# Dometic Fridge Noise



## Brad the Builder

Hi all, 
Just out on first trip in our new 2011 250rs, and everything is going great. 
Just a quick question about the fridge- 
I'm plugged into 30a power, and have the fridge on auto. It's cooling just fine, but it is emitting a "motor like" hum every 10 seconds or so, and continues to hum for about a 10 second interval. It's a very quiet hum, can only hear it when everything else is off. Not really a big deal, just a little annoying when trying to sleep. 
Is this normal? Anyone else hear it or have heard it?

Other than that, this trailer rocks! It's so much nicer than our old jayco.


----------



## Brad the Builder

I just switched to propane, and it ignited just fine. 10 mins into the propane usage, the hum continues...


----------



## huntr70

I know of one other person that has the same issue, They have a 2010 260FL.......interesting.


----------



## GarethsDad

Is your carger/converter under the fridge?

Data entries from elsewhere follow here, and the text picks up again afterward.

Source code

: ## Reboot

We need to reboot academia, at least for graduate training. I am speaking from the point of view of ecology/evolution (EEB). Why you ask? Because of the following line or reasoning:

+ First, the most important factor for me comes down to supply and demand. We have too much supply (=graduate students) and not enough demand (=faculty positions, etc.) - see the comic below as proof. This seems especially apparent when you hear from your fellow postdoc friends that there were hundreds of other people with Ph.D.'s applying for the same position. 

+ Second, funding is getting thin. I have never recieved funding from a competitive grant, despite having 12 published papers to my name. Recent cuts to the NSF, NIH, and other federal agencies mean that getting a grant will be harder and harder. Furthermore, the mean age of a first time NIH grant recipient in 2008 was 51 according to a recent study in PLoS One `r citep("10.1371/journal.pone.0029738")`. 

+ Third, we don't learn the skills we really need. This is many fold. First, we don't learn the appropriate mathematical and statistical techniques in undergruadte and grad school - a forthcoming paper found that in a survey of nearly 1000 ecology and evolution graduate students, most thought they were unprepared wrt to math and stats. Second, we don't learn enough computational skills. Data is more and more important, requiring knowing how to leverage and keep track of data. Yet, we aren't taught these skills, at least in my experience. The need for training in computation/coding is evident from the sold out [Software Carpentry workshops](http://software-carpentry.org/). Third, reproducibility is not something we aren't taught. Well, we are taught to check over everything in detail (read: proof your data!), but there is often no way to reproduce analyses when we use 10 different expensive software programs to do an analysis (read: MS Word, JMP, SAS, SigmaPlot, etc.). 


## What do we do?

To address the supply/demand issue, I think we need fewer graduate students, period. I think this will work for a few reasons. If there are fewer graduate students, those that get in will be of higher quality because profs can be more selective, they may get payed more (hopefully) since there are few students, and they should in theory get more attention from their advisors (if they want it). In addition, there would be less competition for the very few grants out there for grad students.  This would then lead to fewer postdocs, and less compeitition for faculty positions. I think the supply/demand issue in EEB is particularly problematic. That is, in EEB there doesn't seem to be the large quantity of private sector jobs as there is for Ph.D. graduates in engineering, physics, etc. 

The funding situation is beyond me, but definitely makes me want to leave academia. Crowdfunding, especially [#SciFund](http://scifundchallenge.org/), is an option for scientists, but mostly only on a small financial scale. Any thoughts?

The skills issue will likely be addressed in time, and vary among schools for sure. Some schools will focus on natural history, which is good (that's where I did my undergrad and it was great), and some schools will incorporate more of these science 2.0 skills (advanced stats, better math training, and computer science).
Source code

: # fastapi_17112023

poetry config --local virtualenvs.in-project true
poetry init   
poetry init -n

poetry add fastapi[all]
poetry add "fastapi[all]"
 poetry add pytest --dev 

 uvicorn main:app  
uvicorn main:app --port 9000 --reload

It might be the converter fan kicking in. Did you try the fridge on propane while unpluged from shore power? James


----------



## Fanatical1

GarethsDad said:


> Is your carger/converter under the fridge? It might be the converter fan kicking in. Did you try the fridge on propane while unpluged from shore power? James


This would be my guess also.

My converter is next to my fridge and the converter fan can make noise simular to a small motor as the demand for electicty (or battery charging) varies.


----------



## mike1

Brad the Builder said:


> Hi all,
> Just out on first trip in our new 2011 250rs, and everything is going great.
> Just a quick question about the fridge-
> I'm plugged into 30a power, and have the fridge on auto. It's cooling just fine, but it is emitting a "motor like" hum every 10 seconds or so, and continues to hum for about a 10 second interval. It's a very quiet hum, can only hear it when everything else is off. Not really a big deal, just a little annoying when trying to sleep.
> Is this normal? Anyone else hear it or have heard it?
> 
> Other than that, this trailer rocks! It's so much nicer than our old jayco.

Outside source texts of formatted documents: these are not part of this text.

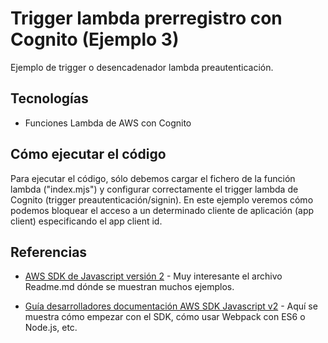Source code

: # Trigger lambda prerregistro con Cognito (Ejemplo 3)

Ejemplo de trigger o desencadenador lambda preautenticación.


## Tecnologías 

* Funciones Lambda de AWS con Cognito


## Cómo ejecutar el código

Para ejecutar el código, sólo debemos cargar el fichero de la función lambda ("index.mjs") y configurar correctamente el trigger lambda de Cognito (trigger preautenticación/signin).
En este ejemplo veremos cómo podemos bloquear el acceso a un determinado cliente de aplicación (app client) especificando el app client id.


## Referencias

- [AWS SDK de Javascript versión 2](https://github.com/aws-amplify/amplify-js/tree/master/packages/amazon-cognito-identity-js) - Muy interesante el archivo Readme.md dónde se muestran muchos ejemplos.

- [Guía desarrolladores documentación AWS SDK Javascript v2](https://docs.aws.amazon.com/es_es/sdk-for-javascript/v2/developer-guide/webpack.html) - Aquí se muestra cómo empezar con el SDK, cómo usar Webpack con ES6 o Node.js, etc.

I have a 2011 salem 26 tbud. We just brought it back from the dealer for a warranty check regarding that noise that cycles from the fridge. I am an electrician so I know is it definately not the inverter humming. The dealer told me it is a cooling fan for the fridge that is cycling. It is very annoying at night. this must be something new Dometic has installed. I am going to look today to see if I can change it to an ultra quiet model.


----------



## CamperAndy

There is no cooling fan for the fridge that I know of. What model fridge is it?

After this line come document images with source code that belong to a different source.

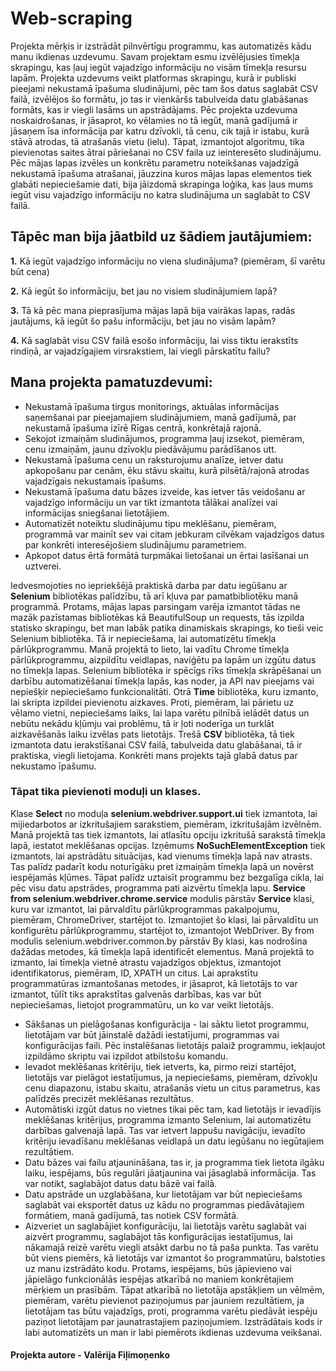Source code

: # Web-scraping
Projekta mērķis ir izstrādāt pilnvērtīgu programmu, kas automatizēs kādu manu ikdienas uzdevumu. Savam projektam esmu izvēlējusies tīmekļa skrapingu, kas ļauj iegūt vajadzīgo informāciju no visām tīmekļa resursu lapām. Projekta uzdevums veikt platformas skrapingu, kurā ir publiski pieejami nekustamā īpašuma sludinājumi, pēc tam šos datus saglabāt CSV failā, izvēlējos šo formātu, jo tas ir vienkāršs tabulveida datu glabāšanas formāts, kas ir viegli lasāms un apstrādājams. Pēc projekta uzdevuma noskaidrošanas, ir jāsaprot, ko vēlamies no tā iegūt, manā gadījumā ir jāsaņem īsa informācija par katru dzīvokli, tā cenu, cik tajā ir istabu, kurā stāvā atrodas, tā atrašanās vietu (ielu). Tāpat, izmantojot algoritmu, tika pievienotas saites ātrai pāriešanai no CSV faila uz ieinteresēto sludinājumu. Pēc mājas lapas izvēles un konkrētu parametru noteikšanas vajadzīgā nekustamā īpašuma atrašanai, jāuzzina kuros mājas lapas elementos tiek glabāti nepieciešamie dati, bija jāizdomā skrapinga loģika, kas ļaus mums iegūt visu vajadzīgo informāciju no katra sludinājuma un saglabāt to CSV failā. 
## Tāpēc man bija jāatbild uz šādiem jautājumiem:
**1.** Kā iegūt vajadzīgo informāciju no viena sludinājuma? (piemēram, šī varētu būt cena)

**2.** Kā iegūt šo informāciju, bet jau no visiem sludinājumiem lapā?

**3.** Tā kā pēc mana pieprasījuma mājas lapā bija vairākas lapas, radās jautājums, kā iegūt šo pašu informāciju, bet jau no visām lapām?

**4.** Kā saglabāt visu CSV failā esošo informāciju, lai viss tiktu ierakstīts rindiņā, ar vajadzīgajiem virsrakstiem, lai viegli pārskatītu failu?
## Mana projekta pamatuzdevumi:
* Nekustamā īpašuma tirgus monitorings, aktuālas informācijas saņemšanai par pieejamajiem sludinājumiem, manā gadījumā, par nekustamā īpašuma izīrē Rīgas centrā, konkrētajā rajonā.
* Sekojot izmaiņām sludinājumos, programma ļauj izsekot, piemēram, cenu izmaiņām, jaunu dzīvokļu piedāvājumu parādīšanos utt.
* Nekustamā īpašuma cenu un raksturojumu analīze, ietver datu apkopošanu par cenām, ēku stāvu skaitu, kurā pilsētā/rajonā atrodas vajadzīgais nekustamais īpašums.
* Nekustamā īpašuma datu bāzes izveide, kas ietver tās veidošanu ar vajadzīgo informāciju un var tikt izmantota tālākai analīzei vai informācijas sniegšanai lietotājiem.
* Automatizēt noteiktu sludinājumu tipu meklēšanu, piemēram, programmā var mainīt sev vai citam jebkuram cilvēkam vajadzīgos datus par konkrēti interesējošiem sludinājumu parametriem.
* Apkopot datus ērtā formātā turpmākai lietošanai un ērtai lasīšanai un uztverei.

Iedvesmojoties no iepriekšējā praktiskā darba par datu iegūšanu ar **Selenium** bibliotēkas palīdzību, tā arī kļuva par pamatbibliotēku manā programmā. Protams, mājas lapas parsingam varēja izmantot tādas ne mazāk pazīstamas bibliotēkas kā BeautifulSoup un requests, tās izpilda statisko skrapingu, bet man labāk patika dinamiskais skrapings, ko tieši veic Selenium bibliotēka.
Tā ir nepieciešama, lai automatizētu tīmekļa pārlūkprogrammu. Manā projektā to lieto, lai vadītu Chrome tīmekļa pārlūkprogrammu, aizpildītu veidlapas, naviģētu pa lapām un izgūtu datus no tīmekļa lapas. Selenium bibliotēka ir spēcīgs rīks tīmekļa skrāpēšanai un darbību automatizēšanai tīmekļa lapās, kas noder, ja API nav pieejams vai nepiešķir nepieciešamo funkcionalitāti.
Otrā **Time** bibliotēka, kuru izmanto, lai skripta izpildei pievienotu aizkaves. Proti, piemēram, lai pārietu uz vēlamo vietni, nepieciešams laiks, lai lapa varētu pilnībā ielādēt datus un nebūtu nekādu kļūmju vai problēmu, tā ir ļoti noderīga un turklāt aizkavēšanās laiku izvēlas pats lietotājs.
Trešā **CSV** bibliotēka, tā tiek izmantota datu ierakstīšanai CSV failā, tabulveida datu glabāšanai, tā ir praktiska, viegli lietojama. Konkrēti mans projekts tajā glabā datus par nekustamo īpašumu.
### Tāpat tika pievienoti moduļi un klases.
Klase **Select** no moduļa **selenium.webdriver.support.ui** tiek izmantota, lai mijiedarbotos ar izkritušajiem sarakstiem, piemēram, izkritušajām izvēlnēm. Manā projektā tas tiek izmantots, lai atlasītu opciju izkritušā sarakstā tīmekļa lapā, iestatot meklēšanas opcijas.
Izņēmums **NoSuchElementException** tiek izmantots, lai apstrādātu situācijas, kad vienums tīmekļa lapā nav atrasts. Tas palīdz padarīt kodu noturīgāku pret izmaiņām tīmekļa lapā un novērst iespējamās kļūmes. Tāpat palīdz uztaisīt programmu bez bezgalīga cikla, lai pēc visu datu apstrādes, programma pati aizvērtu tīmekļa lapu. 
**Service from selenium.webdriver.chrome.service** modulis pārstāv **Service** klasi, kuru var izmantot, lai pārvaldītu pārlūkprogrammas pakalpojumu, piemēram, ChromeDriver, startējot to. Izmantojiet šo klasi, lai pārvaldītu un konfigurētu pārlūkprogrammu, startējot to, izmantojot WebDriver. By from modulis selenium.webdriver.common.by pārstāv By klasi, kas nodrošina dažādas metodes, kā tīmekļa lapā identificēt elementus. Manā projektā to izmanto, lai tīmekļa vietnē atrastu vajadzīgos objektus, izmantojot identifikatorus, piemēram, ID, XPATH un citus.
Lai aprakstītu programmatūras izmantošanas metodes, ir jāsaprot, kā lietotājs to var izmantot, tūlīt tiks aprakstītas galvenās darbības, kas var būt nepieciešamas, lietojot programmatūru, un ko var veikt lietotājs.
* Sākšanas un pielāgošanas konfigurācija - lai sāktu lietot programmu, lietotājam var būt jāinstalē dažādi iestatījumi, programmas vai konfigurācijas faili. Pēc instalēšanas lietotājs palaiž programmu, iekļaujot izpildāmo skriptu vai izpildot atbilstošu komandu.
* Ievadot meklēšanas kritēriju, tiek ietverts, ka, pirmo reizi startējot, lietotājs var pielāgot iestatījumus, ja nepieciešams, piemēram, dzīvokļu cenu diapazonu, istabu skaitu, atrašanās vietu un citus parametrus, kas palīdzēs precizēt meklēšanas rezultātus.
* Automātiski izgūt datus no vietnes tikai pēc tam, kad lietotājs ir ievadījis meklēšanas kritērijus, programma izmanto Selenium, lai automatizētu darbības galvenajā lapā. Tas var ietvert lappušu navigāciju, ievadīto kritēriju ievadīšanu meklēšanas veidlapā un datu iegūšanu no iegūtajiem rezultātiem.
* Datu bāzes vai failu atjaunināšana, tas ir, ja programma tiek lietota ilgāku laiku, iespējams, būs regulāri jāatjaunina vai jāsaglabā informācija. Tas var notikt, saglabājot datus datu bāzē vai failā.
* Datu apstrāde un uzglabāšana, kur lietotājam var būt nepieciešams saglabāt vai eksportēt datus uz kādu no programmas piedāvātajiem formātiem, manā gadījumā, tas notiek CSV formātā.
* Aizveriet un saglabājiet konfigurāciju, lai lietotājs varētu saglabāt vai aizvērt programmu, saglabājot tās konfigurācijas iestatījumus, lai nākamajā reizē varētu viegli atsākt darbu no tā paša punkta.
Tas varētu būt viens piemērs, kā lietotājs var izmantot šo programmatūru, balstoties uz manu izstrādāto kodu. Protams, iespējams, būs jāpievieno vai jāpielāgo funkcionālās iespējas atkarībā no maniem konkrētajiem mērķiem un prasībām. Tāpat atkarībā no lietotāja apstākļiem un vēlmēm, piemēram, varētu pievienot paziņojumus par jauniem rezultātiem, ja lietotājam tas būtu vajadzīgs, proti, programma varētu piedāvāt iespēju paziņot lietotājam par jaunatrastajiem paziņojumiem. Izstrādātais kods ir labi automatizēts un man ir labi piemērots ikdienas uzdevuma veikšanai.

#### Projekta autore - Valērija Fiļimoņenko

There is a fan for the converter though that will cycle as it senses load. Turn on a bunch of lights and see if the hum becomes steady. The fan is a variable speed and should be very quite at low speed.


----------



## Brad the Builder

The fridge is a DM2652LB1 model dometic. 
I've isolated the noise to the fridge by turning the fridge off, and turning on a bunch of lights, the radio and tv. I hear the converter fan, which is distinctively different. 
Then I unplugged and turned the fridge to lp. In comes the hum, very different in db and sound. Outside I went, pulled the fridge vent off, and although I don't see a fan, it's coming from what I assume would be some sort of compressor on the cooling lines (sorry, don't know all the technical stuff of fridges, excuse the terminology







). Long story short, I am also convinced it's a fridge noise and I am also convinced that it apparently has no effect on the performance of the fridge- it works just fine.

@mike1- please post if your successful on your search. I'd like to replace mine as well.

Thanks all for your input. We're on day 2 in our first trip in this trailer, and I am still amazed at how well built this is compared to my former SOB


----------



## CamperAndy

For sure there is no compressor on the fridge. The process uses an ammonia expander to create the chill effect.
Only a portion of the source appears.